2019-11-03 21:51:14 | 受験・学校

今日11月3日付けの朝日新聞で、例の神戸の教員間いじめの問題について、下記のような記事が出ていました。そのことに関連して、コメントをさせていただきます。なお、有料記事なんで、全文読める人・読めない人がいるかと思いますが…。

教員間暴力、異例のスピード処分 押し切った神戸市教委 (2019年11月3日付け朝日新聞配信)

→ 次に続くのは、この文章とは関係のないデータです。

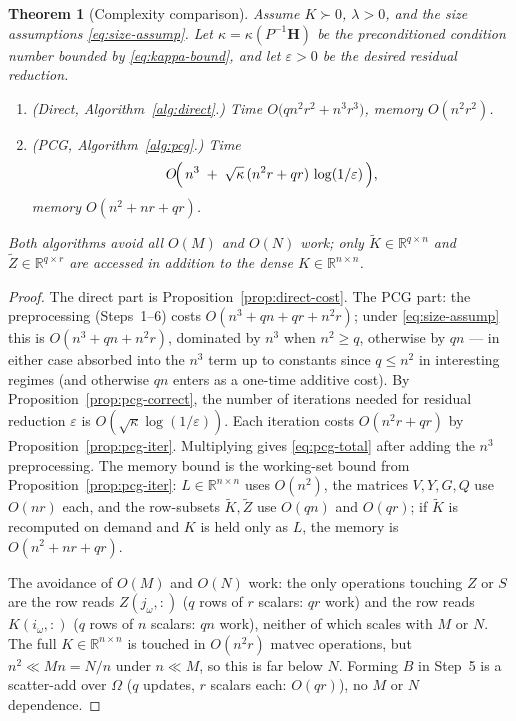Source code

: \documentclass[12pt]{article}
\newtheorem{theorem}{Theorem}
\theoremstyle{definition}
\newcommand{\R}{\mathbb{R}}
\newcommand{\Kt}{\widetilde{K}}
\newcommand{\Zt}{\widetilde{Z}}
\begin{document}
\begin{theorem}[Complexity comparison]\label{thm:complexity}
Assume $K\succ 0$, $\lambda>0$, and the size assumptions \eqref{eq:size-assump}. Let
$\kappa=\kappa(P^{-1}\mathbf{H})$ be the preconditioned condition number bounded by
\eqref{eq:kappa-bound}, and let $\varepsilon>0$ be the desired residual reduction.
\begin{enumerate}
\item[(D)] (Direct, Algorithm~\ref{alg:direct}.) Time
$O\!\bigl(qn^2 r^2 + n^3 r^3\bigr)$, memory $O(n^2 r^2)$.
\item[(P)] (PCG, Algorithm~\ref{alg:pcg}.) Time
\begin{equation}\label{eq:pcg-total}
O\!\Bigl(\,n^3 \;+\; \sqrt{\kappa}\,(n^2 r + qr)\,\log(1/\varepsilon)\,\Bigr),
\end{equation}
memory $O(n^2 + nr + qr)$.
\end{enumerate}
Both algorithms avoid all $O(M)$ and $O(N)$ work; only $\Kt\in\R^{q\times n}$ and
$\Zt\in\R^{q\times r}$ are accessed in addition to the dense $K\in\R^{n\times n}$.
\end{theorem}

\begin{proof}
The direct part is Proposition~\ref{prop:direct-cost}. The PCG part: the preprocessing
(Steps~1--6) costs $O(n^3+qn+qr+n^2 r)$; under \eqref{eq:size-assump} this is
$O(n^3+qn+n^2r)$, dominated by $n^3$ when $n^2\geq q$, otherwise by $qn$ — in either case
absorbed into the $n^3$ term up to constants since $q\leq n^2$ in interesting regimes (and
otherwise $qn$ enters as a one-time additive cost).
By Proposition~\ref{prop:pcg-correct}, the number of iterations needed for residual reduction
$\varepsilon$ is $O(\sqrt\kappa\log(1/\varepsilon))$. Each iteration costs $O(n^2r+qr)$ by
Proposition~\ref{prop:pcg-iter}. Multiplying gives \eqref{eq:pcg-total} after adding the $n^3$
preprocessing.
The memory bound is the working-set bound from Proposition~\ref{prop:pcg-iter}: $L\in\R^{n\times n}$
uses $O(n^2)$, the matrices $V,Y,G,Q$ use $O(nr)$ each, and the row-subsets $\Kt,\Zt$ use
$O(qn)$ and $O(qr)$; if $\Kt$ is recomputed on demand and $K$ is held only as $L$, the memory
is $O(n^2+nr+qr)$.

The avoidance of $O(M)$ and $O(N)$ work: the only operations touching $Z$ or $S$ are the row
reads $Z(j_\omega,:)$ ($q$ rows of $r$ scalars: $qr$ work) and the row reads $K(i_\omega,:)$
($q$ rows of $n$ scalars: $qn$ work), neither of which scales with $M$ or $N$. The full
$K\in\R^{n\times n}$ is touched in $O(n^2 r)$ matvec operations, but $n^2\ll Mn=N/n$ under
$n\ll M$, so this is far below $N$. Forming $B$ in Step~5 is a scatter-add over $\Omega$
($q$ updates, $r$ scalars each: $O(qr)$), no $M$ or $N$ dependence.
\end{proof}
\end{document}
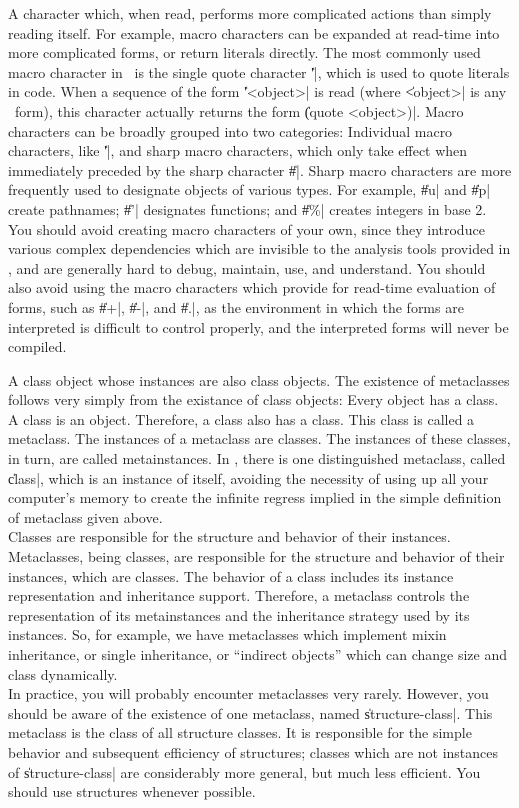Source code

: \begin{description}
	{A character which, when read, performs more complicated
	actions than simply reading itself.  For example, macro
	characters can be expanded at read-time into more complicated
	forms, or return literals directly.  The most commonly used
	macro character in \Talk\ is the single quote character \|'|,
	which is used to quote literals in code.  When a sequence of
	the form \|'<object>| is read (where \|<object>| is any \Talk\
	form), this character actually returns the form \|(quote
	<object>)|.  Macro characters can be broadly grouped into two
	categories:  Individual macro characters, like \|'|, and sharp
	macro characters, which only take effect when immediately
	preceded by the sharp character \|\#|.  Sharp macro characters
	are more frequently used to designate objects of various
	types.  For example, \|\#u| and \|\#p| create pathnames; \|\#'|
	designates functions; and \|\#\%| creates integers in base 2.
   	You should avoid creating macro characters of your own, since
   	they introduce various complex dependencies which are
   	invisible to the analysis tools provided in \Talk, and are
   	generally hard to debug, maintain, use, and understand.  You
   	should also avoid using the macro characters which provide for
   	read-time evaluation of forms, such as \|\#+|, \|\#-|, and
   	\|\#.|, as the environment in which the forms are interpreted
   	is difficult to control properly, and the interpreted forms
   	will never be compiled.}

	{A class object whose instances are also class objects.  The
	existence of metaclasses follows very simply from the
	existance of class objects:  Every object has a class.  A
	class is an object.  Therefore, a class also has a class.
	This class is called a metaclass.  The instances of a
	metaclass are classes. The instances of these classes, in
	turn, are called metainstances.  In \Talk, there is one
	distinguished metaclass, called \|class|, which is an instance
	of itself, avoiding the necessity of using up all your
	computer's memory to create the infinite regress implied in
	the simple definition of metaclass given above.  \\
	Classes are responsible for the structure and behavior of
	their instances.  Metaclasses, being classes, are responsible
	for the structure and behavior of their instances, which are
	classes.  The behavior of a class includes its instance
	representation and inheritance support.  Therefore, a
	metaclass controls the representation of its metainstances and
	the inheritance strategy used by its instances.  So, for
	example, we have metaclasses which implement mixin
	inheritance, or single inheritance, or ``indirect objects''
	which can change size and class dynamically. \\
	In practice, you will probably encounter metaclasses very
	rarely.  However, you should be aware of the existence of one
	metaclass, named \|structure-class|.  This metaclass is the
	class of all structure classes.  It is responsible for the
	simple behavior and subsequent efficiency of structures;
	classes which are not instances of \|structure-class| are
	considerably more general, but much less efficient.  You
	should use structures whenever possible.}


\end{description}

https://digital.asahi.com/articles/ASMC155GMMC1PIHB01Q.html?_requesturl=articles%2FASMC155GMMC1PIHB01Q.html&pn=5

この記事に対して思うことはいろいろあるのですが、思いつくままに書いていきますね。

(1)前にも書きましたが(市長の方針が出た段階で…)、そもそも、市教委に新たにおかれた改革特命担当課長、首長部局の教育行政支援課長って、何をする人なんでしょうかね? 「市長のお使い」でしょうか? それとも「市長のメッセンジャー」なのでしょうか? だいたい、このたびの教員間いじめの問題に関して、今の市教委や学校現場の抱えている諸課題がわかっていない段階で、何を「特命」で改革させるのか? あるいは「教育行政を支援する」という美しい言葉で語っていながら、実態は「市長による市教委への監視」を強めているだけなのではないか? そういう疑念のぬぐえない人事ですね。それに…。急に異動でこのポストにすえられた神戸市の行政職の方も、戸惑いばかりでたいへんかと思います。まずは神戸市議会+マスコミのみなさん、そして神戸市民のみなさん、ここ、ぜひとも突っ込んでください。あまりにも拙速な対応だと思いますので。「評判リスク管理」のひとつとして、「改革やってるふり」もしくは「改革やってるふり(カゲでもっとたちの悪いことをする=惨事便乗型改革)」として、この人事をやっているような印象です。

(2)朝日新聞のこの記事にも、先日書いた「評判リスク管理」の対応と、それの失敗・問題点を指摘するコメントがでていますね。以下、引用しておきます。「まったくおっしゃるとおり」ですので、今後も神戸の市議さんたち、マスコミの人たち、そして神戸市民のみなさん、どんどん市長や市教委上層部の対応に突っ込みを入れてください。

<引用部分開始>

今回のスピード処分は、世論を背景に市教委改革への関わりを強めたい市長と、市民の怒りを早く収めたい市教委の思惑が合致した結果ともいえる。だが、条例改正に賛成した市議にも「第三者としての見識を期待されている審査会への批判はやりすぎだ」と市長の姿勢を危ぶむ声がある。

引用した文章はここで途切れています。